MLB saw player salaries rise 14.8% in aggregate in 2022 to $4.2 million, reversing a four-year trend of declining player salaries.
The New York Mets and the Texas Rangers led the trend, with the Mets giving their shortstop Francisco Lindor a 10-year, $341 million contract and ace pitcher Max Scherzer a three-year deal at a record $43.3 million annual value.
The Rangers have a well-paid middle infield after signing Corey Seager and Marcus Semien to deals worth a respective $325 million and $175 million.
Both teams continued spending in the most recent offseason, with the Mets handing out close to $500 million in guaranteed contracts after the Rangers signed away top pitcher Jacob deGrom in a five-year, $185 million deal.
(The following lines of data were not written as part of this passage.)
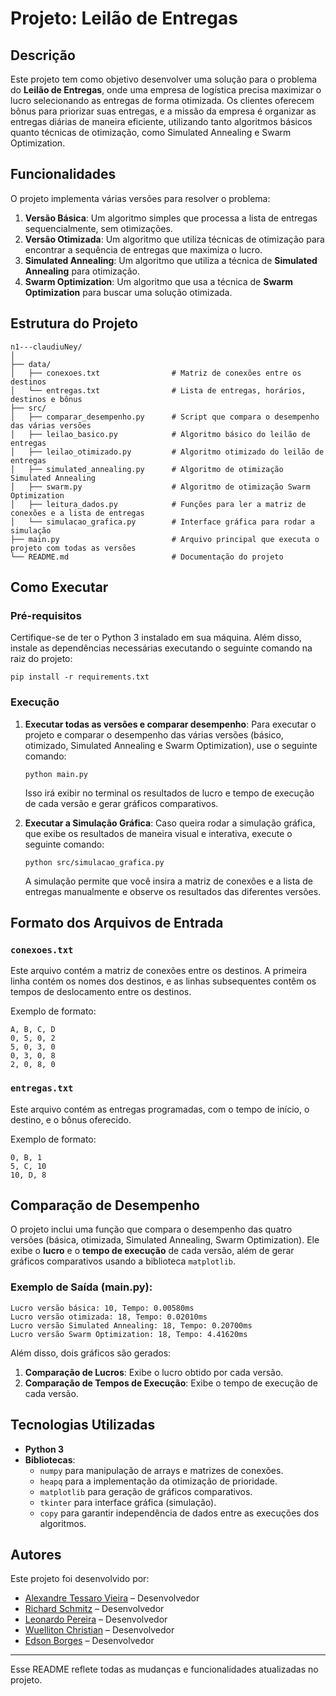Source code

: # Projeto: Leilão de Entregas

## Descrição

Este projeto tem como objetivo desenvolver uma solução para o problema do **Leilão de Entregas**, onde uma empresa de logística precisa maximizar o lucro selecionando as entregas de forma otimizada. Os clientes oferecem bônus para priorizar suas entregas, e a missão da empresa é organizar as entregas diárias de maneira eficiente, utilizando tanto algoritmos básicos quanto técnicas de otimização, como Simulated Annealing e Swarm Optimization.

## Funcionalidades

O projeto implementa várias versões para resolver o problema:

1.  **Versão Básica**: Um algoritmo simples que processa a lista de entregas sequencialmente, sem otimizações.
2.  **Versão Otimizada**: Um algoritmo que utiliza técnicas de otimização para encontrar a sequência de entregas que maximiza o lucro.
3.  **Simulated Annealing**: Um algoritmo que utiliza a técnica de **Simulated Annealing** para otimização.
4.  **Swarm Optimization**: Um algoritmo que usa a técnica de **Swarm Optimization** para buscar uma solução otimizada.

## Estrutura do Projeto


    n1---claudiuNey/
    │
    ├── data/
    │   ├── conexoes.txt                # Matriz de conexões entre os destinos
    │   └── entregas.txt                # Lista de entregas, horários, destinos e bônus
    ├── src/
    │   ├── comparar_desempenho.py      # Script que compara o desempenho das várias versões
    │   ├── leilao_basico.py            # Algoritmo básico do leilão de entregas
    │   ├── leilao_otimizado.py         # Algoritmo otimizado do leilão de entregas
    │   ├── simulated_annealing.py      # Algoritmo de otimização Simulated Annealing
    │   ├── swarm.py                    # Algoritmo de otimização Swarm Optimization
    │   ├── leitura_dados.py            # Funções para ler a matriz de conexões e a lista de entregas
    │   └── simulacao_grafica.py        # Interface gráfica para rodar a simulação
    ├── main.py                         # Arquivo principal que executa o projeto com todas as versões
    └── README.md                       # Documentação do projeto

## Como Executar

### Pré-requisitos

Certifique-se de ter o Python 3 instalado em sua máquina. Além disso, instale as dependências necessárias executando o seguinte comando na raiz do projeto:


`pip install -r requirements.txt` 

### Execução

1.  **Executar todas as versões e comparar desempenho**: Para executar o projeto e comparar o desempenho das várias versões (básico, otimizado, Simulated Annealing e Swarm Optimization), use o seguinte comando:
    

    
    `python main.py` 
    
    Isso irá exibir no terminal os resultados de lucro e tempo de execução de cada versão e gerar gráficos comparativos.
    
2.  **Executar a Simulação Gráfica**: Caso queira rodar a simulação gráfica, que exibe os resultados de maneira visual e interativa, execute o seguinte comando:
    
    
    `python src/simulacao_grafica.py` 
    
    A simulação permite que você insira a matriz de conexões e a lista de entregas manualmente e observe os resultados das diferentes versões.
    

## Formato dos Arquivos de Entrada

### `conexoes.txt`

Este arquivo contém a matriz de conexões entre os destinos. A primeira linha contém os nomes dos destinos, e as linhas subsequentes contêm os tempos de deslocamento entre os destinos.

Exemplo de formato:

    A, B, C, D
    0, 5, 0, 2
    5, 0, 3, 0
    0, 3, 0, 8
    2, 0, 8, 0

### `entregas.txt`

Este arquivo contém as entregas programadas, com o tempo de início, o destino, e o bônus oferecido.

Exemplo de formato:

    0, B, 1
    5, C, 10
    10, D, 8

## Comparação de Desempenho

O projeto inclui uma função que compara o desempenho das quatro versões (básica, otimizada, Simulated Annealing, Swarm Optimization). Ele exibe o **lucro** e o **tempo de execução** de cada versão, além de gerar gráficos comparativos usando a biblioteca `matplotlib`.

### Exemplo de Saída (main.py):

    Lucro versão básica: 10, Tempo: 0.00580ms
    Lucro versão otimizada: 18, Tempo: 0.02010ms
    Lucro versão Simulated Annealing: 18, Tempo: 0.20700ms
    Lucro versão Swarm Optimization: 18, Tempo: 4.41620ms

Além disso, dois gráficos são gerados:

1.  **Comparação de Lucros**: Exibe o lucro obtido por cada versão.
2.  **Comparação de Tempos de Execução**: Exibe o tempo de execução de cada versão.

## Tecnologias Utilizadas

-   **Python 3**
-   **Bibliotecas**:
    -   `numpy` para manipulação de arrays e matrizes de conexões.
    -   `heapq` para a implementação da otimização de prioridade.
    -   `matplotlib` para geração de gráficos comparativos.
    -   `tkinter` para interface gráfica (simulação).
    -   `copy` para garantir independência de dados entre as execuções dos algoritmos.

## Autores

Este projeto foi desenvolvido por:

-   [Alexandre Tessaro Vieira](https://github.com/AlexandreTessaro) – Desenvolvedor
-   [Richard Schmitz](https://github.com/AlexandreTessaro) – Desenvolvedor
-   [Leonardo Pereira](https://github.com/AlexandreTessaro) – Desenvolvedor
-   [Wuelliton Christian](https://github.com/AlexandreTessaro) – Desenvolvedor
-   [Edson Borges](https://github.com/AlexandreTessaro) – Desenvolvedor

----------

Esse README reflete todas as mudanças e funcionalidades atualizadas no projeto.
Such signings widened the gap between big-spending teams and others such as the Oakland A’s and Pittsburgh Pirates, whose 2022 payrolls were a respective $50 million and $59 million, per Fangraphs.
Earlier this month, MLB commissioner Rob Manfred spoke about having “a more national product” to “produce more centrally shared revenue, which, in turn, we hope would reduce payroll disparities.”
He also floated the concept of “direct payroll regulation” and “minimum payroll,” which many took to mean a salary cap.
The MLBPA staunchly opposes a cap, a sentiment its executive director Tony Clark was quick to reiterate following Manfred’s comments.